Diet and Gastroesophageal Reflux Disease: Role in Pathogenesis and Management

Sajiv Sethi; Joel E. Richter


Curr Opin Gastroenterol. 2017;33(2):107-111. 

In This Article

Obesity and Exercise

It has not gone unnoticed that the increased global prevalence of GERD is associated with a parallel rise in the obesity epidemic. Currently, more than one third of adults in the United States are obese.[21] Weight loss has long been suggested as a conservative method of GERD management, based on assumed pathophysiology rather than objective data. The development of increased abdominal pressure in patients with obesity leads to the disruption of the gastro-esophageal junction and hiatal hernia. Furthermore, obesity may affect esophageal motility and weight loss has been associated with reduced esophageal acid exposure.[7] Recent literature demonstrates that patients with an increased BMI have more acid reflux by pH testing, more severe and more frequent reflux symptoms and endoscopic findings of erosive esophagitis.[7] This increased time of esophageal acid exposure is supported by several prospective observational studies. Weight gain of as little as 3.5 BMI units was associated with a threefold increased risk of developing reflux symptoms.[4] A seminal article published by Jacobson et al.[22] with data from the cohort of the Nurses' Health study of 10 545 women confirmed a dose-dependently reduced risk of reflux symptoms among women who had a decrease in BMI compared with women with no BMI change (OR = 0.64; 95% CI, 0.42–0.97; BMI decrease >3.5 units; Ptrend < 0.001). In addition, the authors noted that in women with a normal BMI, an increase in BMI of more than 3.5, as compared with no weight changes, was associated with an increased risk of frequent symptoms of reflux (OR = 2.80; 95% CI, 1.63–4.82).[22]

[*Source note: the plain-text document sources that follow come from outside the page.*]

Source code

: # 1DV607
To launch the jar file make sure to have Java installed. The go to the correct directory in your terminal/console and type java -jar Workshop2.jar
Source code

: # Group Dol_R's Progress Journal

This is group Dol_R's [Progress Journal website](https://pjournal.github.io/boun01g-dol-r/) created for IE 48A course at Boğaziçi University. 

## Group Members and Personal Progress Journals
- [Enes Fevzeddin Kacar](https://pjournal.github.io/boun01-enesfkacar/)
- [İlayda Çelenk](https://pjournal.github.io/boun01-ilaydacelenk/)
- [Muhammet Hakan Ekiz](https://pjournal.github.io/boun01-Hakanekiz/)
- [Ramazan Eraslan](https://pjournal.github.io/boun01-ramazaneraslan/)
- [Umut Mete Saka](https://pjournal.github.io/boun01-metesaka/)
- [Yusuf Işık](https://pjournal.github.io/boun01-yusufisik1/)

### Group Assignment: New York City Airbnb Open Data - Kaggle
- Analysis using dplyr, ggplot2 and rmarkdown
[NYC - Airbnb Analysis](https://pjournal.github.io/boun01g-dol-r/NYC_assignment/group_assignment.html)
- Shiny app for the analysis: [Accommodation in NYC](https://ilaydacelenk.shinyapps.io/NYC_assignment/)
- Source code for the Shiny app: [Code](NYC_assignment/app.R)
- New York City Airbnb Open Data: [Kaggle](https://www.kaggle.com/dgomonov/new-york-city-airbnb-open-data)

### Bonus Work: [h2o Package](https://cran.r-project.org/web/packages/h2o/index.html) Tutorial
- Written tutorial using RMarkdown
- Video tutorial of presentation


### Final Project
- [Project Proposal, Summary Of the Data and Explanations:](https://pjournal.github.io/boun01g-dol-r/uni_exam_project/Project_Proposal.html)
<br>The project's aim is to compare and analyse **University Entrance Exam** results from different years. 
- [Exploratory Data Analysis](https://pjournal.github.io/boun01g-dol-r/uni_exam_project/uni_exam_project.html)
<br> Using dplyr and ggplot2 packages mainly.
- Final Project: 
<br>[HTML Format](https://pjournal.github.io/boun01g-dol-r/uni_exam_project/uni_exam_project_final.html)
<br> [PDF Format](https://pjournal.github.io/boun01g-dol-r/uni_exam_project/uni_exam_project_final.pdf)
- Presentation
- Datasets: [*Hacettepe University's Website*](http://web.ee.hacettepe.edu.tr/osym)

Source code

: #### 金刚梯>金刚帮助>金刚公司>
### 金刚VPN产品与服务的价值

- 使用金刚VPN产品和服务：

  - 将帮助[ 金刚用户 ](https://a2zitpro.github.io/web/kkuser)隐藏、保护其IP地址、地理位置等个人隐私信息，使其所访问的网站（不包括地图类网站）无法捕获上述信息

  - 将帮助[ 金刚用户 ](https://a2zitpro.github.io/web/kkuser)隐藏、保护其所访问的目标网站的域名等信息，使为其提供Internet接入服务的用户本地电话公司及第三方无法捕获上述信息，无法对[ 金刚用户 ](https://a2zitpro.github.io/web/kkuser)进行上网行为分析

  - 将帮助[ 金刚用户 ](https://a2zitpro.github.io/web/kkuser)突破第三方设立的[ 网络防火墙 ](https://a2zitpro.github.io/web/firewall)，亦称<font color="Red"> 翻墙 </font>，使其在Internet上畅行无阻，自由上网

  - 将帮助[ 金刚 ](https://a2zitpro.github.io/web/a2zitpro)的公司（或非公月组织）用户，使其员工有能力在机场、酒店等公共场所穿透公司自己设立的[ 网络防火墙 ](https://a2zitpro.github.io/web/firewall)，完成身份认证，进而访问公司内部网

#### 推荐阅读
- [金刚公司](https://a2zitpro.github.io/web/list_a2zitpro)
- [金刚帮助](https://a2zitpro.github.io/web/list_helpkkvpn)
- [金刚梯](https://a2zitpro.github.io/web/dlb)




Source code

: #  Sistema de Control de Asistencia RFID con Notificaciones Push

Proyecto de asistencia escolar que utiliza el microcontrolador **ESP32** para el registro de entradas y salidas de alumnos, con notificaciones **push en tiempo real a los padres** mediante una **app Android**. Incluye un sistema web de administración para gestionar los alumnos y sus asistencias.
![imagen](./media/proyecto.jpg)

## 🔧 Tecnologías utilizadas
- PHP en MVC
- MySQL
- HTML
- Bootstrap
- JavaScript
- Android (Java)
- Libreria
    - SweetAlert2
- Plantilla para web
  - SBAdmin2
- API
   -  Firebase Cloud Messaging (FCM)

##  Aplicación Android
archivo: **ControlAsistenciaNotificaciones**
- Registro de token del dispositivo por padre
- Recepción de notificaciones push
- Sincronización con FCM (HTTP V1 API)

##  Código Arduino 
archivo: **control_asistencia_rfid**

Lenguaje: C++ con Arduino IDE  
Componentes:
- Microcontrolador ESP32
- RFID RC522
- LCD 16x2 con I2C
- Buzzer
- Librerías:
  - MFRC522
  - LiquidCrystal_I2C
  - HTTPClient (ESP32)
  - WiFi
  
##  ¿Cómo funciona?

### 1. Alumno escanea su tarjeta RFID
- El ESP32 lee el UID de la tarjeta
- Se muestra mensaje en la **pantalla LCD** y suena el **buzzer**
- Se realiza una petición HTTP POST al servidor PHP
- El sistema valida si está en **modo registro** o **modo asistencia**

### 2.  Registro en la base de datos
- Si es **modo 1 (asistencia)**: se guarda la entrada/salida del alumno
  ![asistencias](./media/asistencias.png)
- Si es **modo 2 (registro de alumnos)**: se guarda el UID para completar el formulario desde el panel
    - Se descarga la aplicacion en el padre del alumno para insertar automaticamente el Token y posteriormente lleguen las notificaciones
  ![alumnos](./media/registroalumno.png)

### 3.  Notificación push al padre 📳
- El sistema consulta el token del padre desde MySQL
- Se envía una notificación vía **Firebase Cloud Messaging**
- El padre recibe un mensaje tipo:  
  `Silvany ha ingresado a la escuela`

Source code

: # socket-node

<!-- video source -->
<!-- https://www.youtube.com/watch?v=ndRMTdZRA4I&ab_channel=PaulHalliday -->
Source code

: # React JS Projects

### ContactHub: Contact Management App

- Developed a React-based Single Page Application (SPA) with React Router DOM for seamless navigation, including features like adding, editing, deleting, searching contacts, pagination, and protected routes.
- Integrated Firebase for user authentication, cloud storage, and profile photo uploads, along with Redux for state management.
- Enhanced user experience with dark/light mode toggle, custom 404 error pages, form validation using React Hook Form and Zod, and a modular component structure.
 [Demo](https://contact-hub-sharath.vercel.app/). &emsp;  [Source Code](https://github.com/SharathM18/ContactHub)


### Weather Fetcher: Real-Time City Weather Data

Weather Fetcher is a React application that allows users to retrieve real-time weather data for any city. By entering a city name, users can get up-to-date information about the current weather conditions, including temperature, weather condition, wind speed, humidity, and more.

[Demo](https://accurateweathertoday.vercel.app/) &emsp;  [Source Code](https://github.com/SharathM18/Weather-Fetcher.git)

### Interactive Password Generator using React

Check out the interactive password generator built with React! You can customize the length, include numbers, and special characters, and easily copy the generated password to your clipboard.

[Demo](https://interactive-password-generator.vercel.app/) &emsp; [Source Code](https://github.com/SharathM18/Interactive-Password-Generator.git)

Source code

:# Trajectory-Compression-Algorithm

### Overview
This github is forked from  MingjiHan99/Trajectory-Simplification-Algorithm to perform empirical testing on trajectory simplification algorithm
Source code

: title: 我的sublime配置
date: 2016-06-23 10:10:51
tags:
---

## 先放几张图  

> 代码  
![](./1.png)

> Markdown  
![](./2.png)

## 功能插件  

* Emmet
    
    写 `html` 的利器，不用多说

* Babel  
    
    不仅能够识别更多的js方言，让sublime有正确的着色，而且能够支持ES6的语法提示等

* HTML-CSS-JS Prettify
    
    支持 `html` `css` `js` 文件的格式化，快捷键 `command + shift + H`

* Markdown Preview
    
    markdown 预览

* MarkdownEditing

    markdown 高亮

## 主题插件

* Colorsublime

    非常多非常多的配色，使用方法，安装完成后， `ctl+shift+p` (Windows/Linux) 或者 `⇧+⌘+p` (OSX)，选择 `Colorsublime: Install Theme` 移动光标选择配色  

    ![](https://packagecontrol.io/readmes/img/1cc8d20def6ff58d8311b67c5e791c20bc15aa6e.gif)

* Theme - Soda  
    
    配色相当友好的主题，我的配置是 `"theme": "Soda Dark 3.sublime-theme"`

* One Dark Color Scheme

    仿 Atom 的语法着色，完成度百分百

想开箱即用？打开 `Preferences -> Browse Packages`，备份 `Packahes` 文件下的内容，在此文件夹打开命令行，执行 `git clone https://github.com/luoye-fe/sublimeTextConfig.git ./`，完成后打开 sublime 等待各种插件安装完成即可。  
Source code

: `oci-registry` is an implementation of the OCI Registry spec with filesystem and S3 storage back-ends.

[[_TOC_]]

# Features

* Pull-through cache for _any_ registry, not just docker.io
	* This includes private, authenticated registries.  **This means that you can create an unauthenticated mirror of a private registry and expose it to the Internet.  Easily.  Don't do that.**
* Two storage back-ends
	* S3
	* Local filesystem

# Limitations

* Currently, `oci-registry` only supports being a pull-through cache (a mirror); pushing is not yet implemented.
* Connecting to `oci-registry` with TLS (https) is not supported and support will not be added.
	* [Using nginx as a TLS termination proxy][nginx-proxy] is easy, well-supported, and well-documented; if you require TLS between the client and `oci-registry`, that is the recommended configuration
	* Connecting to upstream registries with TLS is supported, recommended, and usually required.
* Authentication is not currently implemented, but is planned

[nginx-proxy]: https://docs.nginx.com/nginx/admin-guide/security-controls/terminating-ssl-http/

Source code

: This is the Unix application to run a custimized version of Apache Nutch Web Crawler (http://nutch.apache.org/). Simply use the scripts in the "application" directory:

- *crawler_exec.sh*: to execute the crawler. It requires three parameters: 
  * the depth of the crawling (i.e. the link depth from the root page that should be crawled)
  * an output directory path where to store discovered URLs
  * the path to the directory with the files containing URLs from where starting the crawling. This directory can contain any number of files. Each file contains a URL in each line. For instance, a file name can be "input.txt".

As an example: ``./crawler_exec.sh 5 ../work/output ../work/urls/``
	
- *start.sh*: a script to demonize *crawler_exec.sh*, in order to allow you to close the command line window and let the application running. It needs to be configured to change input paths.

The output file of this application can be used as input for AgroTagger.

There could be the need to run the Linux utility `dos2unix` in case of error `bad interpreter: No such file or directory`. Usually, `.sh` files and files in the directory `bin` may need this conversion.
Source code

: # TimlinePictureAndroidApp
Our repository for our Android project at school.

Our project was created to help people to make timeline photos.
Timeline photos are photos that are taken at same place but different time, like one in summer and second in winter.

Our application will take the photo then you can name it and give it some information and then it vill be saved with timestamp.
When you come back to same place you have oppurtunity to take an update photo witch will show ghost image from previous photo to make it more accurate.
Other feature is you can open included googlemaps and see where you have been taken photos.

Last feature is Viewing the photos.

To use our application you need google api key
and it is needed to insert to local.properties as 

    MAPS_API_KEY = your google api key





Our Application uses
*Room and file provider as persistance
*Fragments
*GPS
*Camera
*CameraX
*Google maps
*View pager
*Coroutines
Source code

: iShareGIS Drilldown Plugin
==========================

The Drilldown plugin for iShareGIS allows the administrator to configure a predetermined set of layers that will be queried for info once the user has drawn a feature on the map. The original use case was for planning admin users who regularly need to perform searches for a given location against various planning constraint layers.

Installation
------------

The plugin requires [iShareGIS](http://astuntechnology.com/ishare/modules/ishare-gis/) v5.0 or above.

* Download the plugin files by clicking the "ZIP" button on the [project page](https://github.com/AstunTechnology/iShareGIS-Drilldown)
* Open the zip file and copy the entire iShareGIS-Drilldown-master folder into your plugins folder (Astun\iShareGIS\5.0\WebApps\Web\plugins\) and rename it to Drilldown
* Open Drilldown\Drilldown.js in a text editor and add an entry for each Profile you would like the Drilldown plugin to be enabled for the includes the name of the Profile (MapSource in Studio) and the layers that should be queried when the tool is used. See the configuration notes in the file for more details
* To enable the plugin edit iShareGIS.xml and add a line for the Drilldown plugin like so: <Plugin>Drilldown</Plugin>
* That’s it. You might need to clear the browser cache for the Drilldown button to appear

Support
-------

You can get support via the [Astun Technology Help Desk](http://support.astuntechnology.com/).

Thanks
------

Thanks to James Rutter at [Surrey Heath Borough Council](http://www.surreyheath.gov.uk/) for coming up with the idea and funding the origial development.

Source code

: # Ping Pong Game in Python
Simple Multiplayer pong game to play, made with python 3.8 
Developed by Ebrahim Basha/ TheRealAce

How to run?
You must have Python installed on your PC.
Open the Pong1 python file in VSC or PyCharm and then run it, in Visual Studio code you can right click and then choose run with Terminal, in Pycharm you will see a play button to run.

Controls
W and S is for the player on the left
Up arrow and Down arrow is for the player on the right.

A study by de Bortoli et al.[4] demonstrated that achievement of a 10% weight loss was associated with significant decrease in reflux symptoms, namely heartburn, regurgitation, noncardiac chest pain, and belching. Patients in the weight loss cohort, which demonstrated a 5-point reduction of BMI through the addition of a low calorie diet and aerobic exercise, were more frequently able to decrease the dose of their PPI therapy or discontinue use of these drugs. A noninvasive approach such as weight loss should be encouraged for all patients with symptoms with or without endoscopic disease. It may best be achieved through a low-fat, high-carbohydrate, and low calorie diet. It is also reasonable to assume that an unhealthy diet is a common risk factor for both GERD and obesity.

Along with diet control, regular aerobic exercise may help in the management of GERD. Obese patients are known to have increased incidence of reflux symptoms and decreased frequency of exercise.[4] It has been suggested that regular exercise is associated with strengthening of the striated muscle in the diaphragmatic crura leading to a stronger anti reflux barrier.[8] Population based studies have demonstrated a lower occurrence of GERD in patients who exercise frequently. In addition, the beneficial effects of exercise on overall medical heath and other commodities cannot be understated.